> _What to do_
Each line from the one that has "variation, the inherent" through the end of the entries below must be written out exactly; leave out all other lines.

> _Data under study_
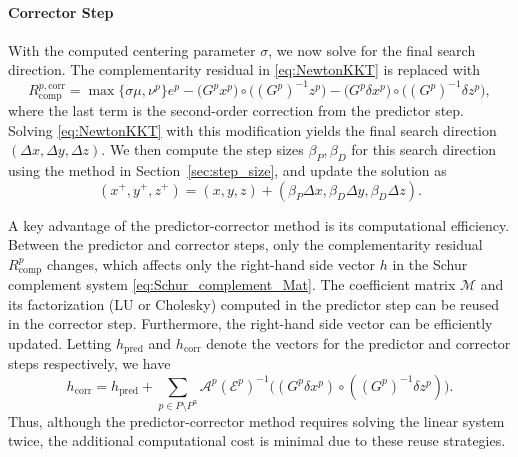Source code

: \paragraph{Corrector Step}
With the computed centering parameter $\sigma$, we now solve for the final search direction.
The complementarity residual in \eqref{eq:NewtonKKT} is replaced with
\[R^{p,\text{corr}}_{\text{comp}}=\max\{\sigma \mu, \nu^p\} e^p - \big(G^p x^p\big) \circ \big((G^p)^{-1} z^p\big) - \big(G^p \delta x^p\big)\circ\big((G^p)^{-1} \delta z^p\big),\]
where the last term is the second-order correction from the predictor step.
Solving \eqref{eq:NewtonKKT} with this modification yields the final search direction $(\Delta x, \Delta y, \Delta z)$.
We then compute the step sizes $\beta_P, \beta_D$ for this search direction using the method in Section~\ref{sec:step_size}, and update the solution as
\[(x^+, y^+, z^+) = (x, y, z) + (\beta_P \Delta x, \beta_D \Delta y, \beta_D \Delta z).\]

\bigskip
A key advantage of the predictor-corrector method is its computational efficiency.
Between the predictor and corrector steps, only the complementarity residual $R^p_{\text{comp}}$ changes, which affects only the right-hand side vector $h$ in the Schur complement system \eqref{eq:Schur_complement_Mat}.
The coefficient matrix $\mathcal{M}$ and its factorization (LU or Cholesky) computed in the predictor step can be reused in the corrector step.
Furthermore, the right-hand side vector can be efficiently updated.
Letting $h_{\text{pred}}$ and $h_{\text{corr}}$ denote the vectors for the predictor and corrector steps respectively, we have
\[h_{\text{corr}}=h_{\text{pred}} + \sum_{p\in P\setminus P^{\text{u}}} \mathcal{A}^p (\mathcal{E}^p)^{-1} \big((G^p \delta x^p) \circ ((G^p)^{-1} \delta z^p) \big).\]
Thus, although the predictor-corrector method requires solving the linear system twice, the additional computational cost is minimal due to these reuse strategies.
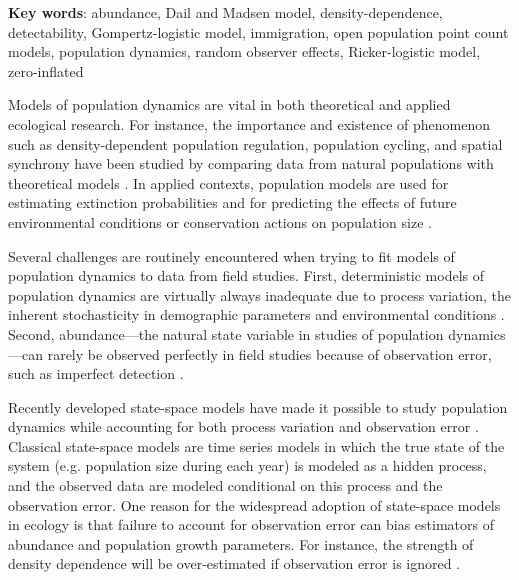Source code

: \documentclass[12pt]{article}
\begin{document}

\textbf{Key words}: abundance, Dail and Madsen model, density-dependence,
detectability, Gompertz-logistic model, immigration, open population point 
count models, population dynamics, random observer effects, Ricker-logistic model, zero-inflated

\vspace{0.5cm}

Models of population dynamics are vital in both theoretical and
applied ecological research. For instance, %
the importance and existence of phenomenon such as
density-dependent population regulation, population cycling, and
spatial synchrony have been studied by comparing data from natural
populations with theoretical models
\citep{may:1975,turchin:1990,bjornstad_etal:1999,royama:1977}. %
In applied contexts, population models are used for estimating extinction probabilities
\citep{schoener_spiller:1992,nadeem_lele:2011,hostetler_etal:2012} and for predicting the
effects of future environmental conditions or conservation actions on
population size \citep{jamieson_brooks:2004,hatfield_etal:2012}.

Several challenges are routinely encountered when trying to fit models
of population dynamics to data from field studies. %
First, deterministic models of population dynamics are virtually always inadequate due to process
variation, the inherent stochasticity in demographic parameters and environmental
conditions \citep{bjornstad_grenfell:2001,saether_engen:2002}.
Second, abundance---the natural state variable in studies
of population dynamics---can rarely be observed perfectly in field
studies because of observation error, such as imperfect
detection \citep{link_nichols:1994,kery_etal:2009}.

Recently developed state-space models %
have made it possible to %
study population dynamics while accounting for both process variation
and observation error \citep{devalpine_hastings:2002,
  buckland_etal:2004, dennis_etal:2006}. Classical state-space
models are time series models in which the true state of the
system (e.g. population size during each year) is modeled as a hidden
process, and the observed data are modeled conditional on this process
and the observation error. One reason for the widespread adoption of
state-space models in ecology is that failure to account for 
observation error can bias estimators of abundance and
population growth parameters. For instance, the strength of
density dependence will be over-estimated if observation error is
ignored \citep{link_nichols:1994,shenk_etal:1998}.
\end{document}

> _Exercise solution_
variation, the inherent stochasticity in demographic parameters and environmental
conditions \citep{bjornstad_grenfell:2001,saether_engen:2002}.
Second, abundance---the natural state variable in studies
of population dynamics---can rarely be observed perfectly in field
studies because of observation error, such as imperfect
detection \citep{link_nichols:1994,kery_etal:2009}.

Recently developed state-space models %
have made it possible to %
study population dynamics while accounting for both process variation
and observation error \citep{devalpine_hastings:2002,
  buckland_etal:2004, dennis_etal:2006}. Classical state-space
models are time series models in which the true state of the
system (e.g. population size during each year) is modeled as a hidden
process, and the observed data are modeled conditional on this process
and the observation error. One reason for the widespread adoption of
state-space models in ecology is that failure to account for 
observation error can bias estimators of abundance and
population growth parameters. For instance, the strength of
density dependence will be over-estimated if observation error is
ignored \citep{link_nichols:1994,shenk_etal:1998}.
\end{document}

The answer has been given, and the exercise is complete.